# [WORK INSTRUCTIONS]
Reproduce verbatim the lines of the material below, starting at the line with "[[Back to Model" and ending at the line with "1. Select **Performance", both inclusive; skip the rest.
*** RECORDS TO PROCESS ***
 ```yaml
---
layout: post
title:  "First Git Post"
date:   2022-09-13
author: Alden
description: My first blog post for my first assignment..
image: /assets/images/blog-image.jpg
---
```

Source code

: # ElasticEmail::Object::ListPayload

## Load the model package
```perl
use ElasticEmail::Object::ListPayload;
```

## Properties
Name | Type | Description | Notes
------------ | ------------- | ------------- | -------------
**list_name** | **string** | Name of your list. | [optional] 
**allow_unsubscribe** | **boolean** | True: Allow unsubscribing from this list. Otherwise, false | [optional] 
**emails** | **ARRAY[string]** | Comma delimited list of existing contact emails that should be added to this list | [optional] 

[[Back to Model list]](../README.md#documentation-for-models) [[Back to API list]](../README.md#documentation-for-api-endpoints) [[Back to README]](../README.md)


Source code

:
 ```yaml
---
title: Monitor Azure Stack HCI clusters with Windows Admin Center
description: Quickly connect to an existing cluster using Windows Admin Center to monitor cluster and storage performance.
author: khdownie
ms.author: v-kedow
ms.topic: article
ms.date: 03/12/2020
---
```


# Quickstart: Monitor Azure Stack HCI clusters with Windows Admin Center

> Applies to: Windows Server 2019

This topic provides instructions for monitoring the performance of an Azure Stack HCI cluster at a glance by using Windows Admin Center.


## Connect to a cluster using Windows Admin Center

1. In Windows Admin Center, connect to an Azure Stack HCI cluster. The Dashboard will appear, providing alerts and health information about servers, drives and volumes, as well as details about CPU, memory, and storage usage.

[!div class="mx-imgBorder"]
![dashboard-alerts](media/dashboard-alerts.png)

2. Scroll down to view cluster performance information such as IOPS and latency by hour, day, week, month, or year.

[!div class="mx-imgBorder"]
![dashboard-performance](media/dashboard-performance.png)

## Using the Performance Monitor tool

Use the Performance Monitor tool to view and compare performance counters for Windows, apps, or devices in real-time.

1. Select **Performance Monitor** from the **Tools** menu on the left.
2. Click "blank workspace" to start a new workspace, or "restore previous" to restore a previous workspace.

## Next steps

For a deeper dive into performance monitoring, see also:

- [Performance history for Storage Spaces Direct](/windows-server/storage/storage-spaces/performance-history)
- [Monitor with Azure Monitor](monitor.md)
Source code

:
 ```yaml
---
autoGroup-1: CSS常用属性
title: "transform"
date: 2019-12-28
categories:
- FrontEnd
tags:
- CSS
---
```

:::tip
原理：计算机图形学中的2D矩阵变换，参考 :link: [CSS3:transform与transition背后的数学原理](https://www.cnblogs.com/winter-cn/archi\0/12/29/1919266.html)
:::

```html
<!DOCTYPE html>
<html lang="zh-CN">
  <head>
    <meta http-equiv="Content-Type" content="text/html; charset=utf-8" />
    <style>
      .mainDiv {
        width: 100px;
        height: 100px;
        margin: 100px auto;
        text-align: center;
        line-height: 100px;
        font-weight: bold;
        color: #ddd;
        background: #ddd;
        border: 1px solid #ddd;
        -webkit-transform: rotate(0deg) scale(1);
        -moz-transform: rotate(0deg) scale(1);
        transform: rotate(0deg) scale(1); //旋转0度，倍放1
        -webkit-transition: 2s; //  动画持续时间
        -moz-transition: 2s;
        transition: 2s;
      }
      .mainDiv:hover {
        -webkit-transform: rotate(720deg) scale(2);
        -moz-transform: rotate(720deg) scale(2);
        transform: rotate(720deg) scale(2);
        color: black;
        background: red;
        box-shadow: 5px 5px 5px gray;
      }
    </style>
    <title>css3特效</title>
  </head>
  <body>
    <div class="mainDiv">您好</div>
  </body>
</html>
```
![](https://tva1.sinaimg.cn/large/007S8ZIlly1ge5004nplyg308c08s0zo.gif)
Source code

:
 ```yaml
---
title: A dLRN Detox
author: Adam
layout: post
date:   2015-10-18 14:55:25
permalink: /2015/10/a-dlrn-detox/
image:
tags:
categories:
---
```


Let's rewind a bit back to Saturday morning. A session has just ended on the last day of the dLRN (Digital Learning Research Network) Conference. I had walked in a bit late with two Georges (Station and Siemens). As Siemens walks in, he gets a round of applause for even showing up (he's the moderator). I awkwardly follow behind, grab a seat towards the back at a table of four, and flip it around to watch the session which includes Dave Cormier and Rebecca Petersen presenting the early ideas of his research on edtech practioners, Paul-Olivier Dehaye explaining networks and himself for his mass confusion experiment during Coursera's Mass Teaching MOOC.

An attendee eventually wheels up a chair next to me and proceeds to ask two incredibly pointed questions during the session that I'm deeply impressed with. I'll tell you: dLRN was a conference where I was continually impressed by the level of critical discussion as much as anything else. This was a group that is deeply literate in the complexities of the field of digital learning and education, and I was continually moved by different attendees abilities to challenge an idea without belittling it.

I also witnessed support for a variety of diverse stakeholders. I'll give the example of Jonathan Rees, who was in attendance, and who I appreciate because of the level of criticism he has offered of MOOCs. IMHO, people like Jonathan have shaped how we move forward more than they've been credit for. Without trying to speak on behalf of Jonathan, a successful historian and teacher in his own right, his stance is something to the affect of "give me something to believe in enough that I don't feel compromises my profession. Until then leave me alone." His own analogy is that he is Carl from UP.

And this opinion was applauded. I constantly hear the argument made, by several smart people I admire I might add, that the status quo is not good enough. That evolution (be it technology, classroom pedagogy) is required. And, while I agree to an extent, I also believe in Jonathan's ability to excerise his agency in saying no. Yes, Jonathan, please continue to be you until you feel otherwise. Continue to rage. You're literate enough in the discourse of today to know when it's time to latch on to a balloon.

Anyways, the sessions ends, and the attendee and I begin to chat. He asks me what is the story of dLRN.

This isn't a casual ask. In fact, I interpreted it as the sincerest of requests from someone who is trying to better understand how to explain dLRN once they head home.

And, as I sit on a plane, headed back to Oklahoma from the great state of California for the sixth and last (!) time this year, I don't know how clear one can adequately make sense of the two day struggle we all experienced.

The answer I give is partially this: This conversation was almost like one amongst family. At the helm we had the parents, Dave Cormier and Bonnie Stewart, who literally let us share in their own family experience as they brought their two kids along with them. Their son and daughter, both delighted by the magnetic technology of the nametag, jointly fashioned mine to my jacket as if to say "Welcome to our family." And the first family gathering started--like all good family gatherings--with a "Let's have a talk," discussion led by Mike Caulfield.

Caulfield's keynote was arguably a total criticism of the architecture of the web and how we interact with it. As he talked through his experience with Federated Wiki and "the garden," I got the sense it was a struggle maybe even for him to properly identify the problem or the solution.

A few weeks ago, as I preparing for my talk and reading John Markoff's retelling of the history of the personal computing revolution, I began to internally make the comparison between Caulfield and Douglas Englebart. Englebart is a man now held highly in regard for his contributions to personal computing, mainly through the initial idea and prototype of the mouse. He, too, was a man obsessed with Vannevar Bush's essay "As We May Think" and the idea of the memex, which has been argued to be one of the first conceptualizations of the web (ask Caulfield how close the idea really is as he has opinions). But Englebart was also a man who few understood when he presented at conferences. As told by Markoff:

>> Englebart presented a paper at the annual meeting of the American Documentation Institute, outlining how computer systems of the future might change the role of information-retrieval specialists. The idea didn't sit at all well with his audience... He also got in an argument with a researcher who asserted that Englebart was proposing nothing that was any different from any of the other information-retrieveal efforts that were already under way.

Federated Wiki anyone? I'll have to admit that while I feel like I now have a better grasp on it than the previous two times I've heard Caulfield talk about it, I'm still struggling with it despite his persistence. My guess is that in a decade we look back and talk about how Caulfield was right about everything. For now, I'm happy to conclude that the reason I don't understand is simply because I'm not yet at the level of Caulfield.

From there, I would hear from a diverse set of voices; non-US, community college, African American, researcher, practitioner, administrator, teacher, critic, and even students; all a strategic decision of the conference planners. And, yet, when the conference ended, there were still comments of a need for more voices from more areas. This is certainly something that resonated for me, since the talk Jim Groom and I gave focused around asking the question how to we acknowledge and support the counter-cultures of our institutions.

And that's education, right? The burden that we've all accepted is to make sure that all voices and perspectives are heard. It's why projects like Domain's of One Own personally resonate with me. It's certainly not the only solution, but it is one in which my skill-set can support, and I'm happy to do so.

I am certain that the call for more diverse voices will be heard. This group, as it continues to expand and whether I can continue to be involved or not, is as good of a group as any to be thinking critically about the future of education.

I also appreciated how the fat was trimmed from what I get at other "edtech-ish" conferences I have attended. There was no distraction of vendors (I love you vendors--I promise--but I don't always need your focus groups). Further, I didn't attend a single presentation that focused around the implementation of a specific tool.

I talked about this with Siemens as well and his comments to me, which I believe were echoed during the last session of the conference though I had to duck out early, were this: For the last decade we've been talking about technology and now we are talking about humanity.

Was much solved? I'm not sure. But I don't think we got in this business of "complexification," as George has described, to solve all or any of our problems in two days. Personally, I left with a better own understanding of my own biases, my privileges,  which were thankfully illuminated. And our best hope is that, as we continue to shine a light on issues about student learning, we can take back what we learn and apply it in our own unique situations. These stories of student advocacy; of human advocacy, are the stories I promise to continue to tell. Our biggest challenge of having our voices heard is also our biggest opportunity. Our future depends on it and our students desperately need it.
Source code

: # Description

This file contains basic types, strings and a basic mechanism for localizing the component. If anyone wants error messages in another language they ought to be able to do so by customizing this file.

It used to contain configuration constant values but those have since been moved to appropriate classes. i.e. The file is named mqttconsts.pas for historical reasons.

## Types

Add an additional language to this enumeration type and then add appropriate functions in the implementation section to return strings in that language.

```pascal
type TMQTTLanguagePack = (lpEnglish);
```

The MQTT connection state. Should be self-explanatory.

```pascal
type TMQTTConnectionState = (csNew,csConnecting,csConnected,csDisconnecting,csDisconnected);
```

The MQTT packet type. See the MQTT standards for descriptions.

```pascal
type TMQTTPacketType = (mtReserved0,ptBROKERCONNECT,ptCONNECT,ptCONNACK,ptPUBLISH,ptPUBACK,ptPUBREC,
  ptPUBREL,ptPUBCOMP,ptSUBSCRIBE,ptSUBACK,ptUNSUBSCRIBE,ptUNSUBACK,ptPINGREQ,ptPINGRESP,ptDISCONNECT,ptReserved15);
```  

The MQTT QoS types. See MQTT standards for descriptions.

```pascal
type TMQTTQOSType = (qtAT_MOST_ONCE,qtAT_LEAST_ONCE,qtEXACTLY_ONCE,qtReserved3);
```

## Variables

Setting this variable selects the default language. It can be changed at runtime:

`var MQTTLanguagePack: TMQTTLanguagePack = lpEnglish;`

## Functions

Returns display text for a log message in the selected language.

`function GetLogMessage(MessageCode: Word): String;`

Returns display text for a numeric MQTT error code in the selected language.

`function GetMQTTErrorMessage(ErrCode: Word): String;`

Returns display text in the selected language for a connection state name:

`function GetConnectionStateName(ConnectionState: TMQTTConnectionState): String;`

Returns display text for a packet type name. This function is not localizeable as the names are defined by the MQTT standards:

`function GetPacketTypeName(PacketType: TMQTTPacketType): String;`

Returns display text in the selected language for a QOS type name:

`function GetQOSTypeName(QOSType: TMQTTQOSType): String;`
***
# [RESULT BELOW]
[[Back to Model list]](../README.md#documentation-for-models) [[Back to API list]](../README.md#documentation-for-api-endpoints) [[Back to README]](../README.md)


Source code

:
 ```yaml
---
title: Monitor Azure Stack HCI clusters with Windows Admin Center
description: Quickly connect to an existing cluster using Windows Admin Center to monitor cluster and storage performance.
author: khdownie
ms.author: v-kedow
ms.topic: article
ms.date: 03/12/2020
---
```


# Quickstart: Monitor Azure Stack HCI clusters with Windows Admin Center

> Applies to: Windows Server 2019

This topic provides instructions for monitoring the performance of an Azure Stack HCI cluster at a glance by using Windows Admin Center.


## Connect to a cluster using Windows Admin Center

1. In Windows Admin Center, connect to an Azure Stack HCI cluster. The Dashboard will appear, providing alerts and health information about servers, drives and volumes, as well as details about CPU, memory, and storage usage.

[!div class="mx-imgBorder"]
![dashboard-alerts](media/dashboard-alerts.png)

2. Scroll down to view cluster performance information such as IOPS and latency by hour, day, week, month, or year.

[!div class="mx-imgBorder"]
![dashboard-performance](media/dashboard-performance.png)

## Using the Performance Monitor tool

Use the Performance Monitor tool to view and compare performance counters for Windows, apps, or devices in real-time.

1. Select **Performance Monitor** from the **Tools** menu on the left.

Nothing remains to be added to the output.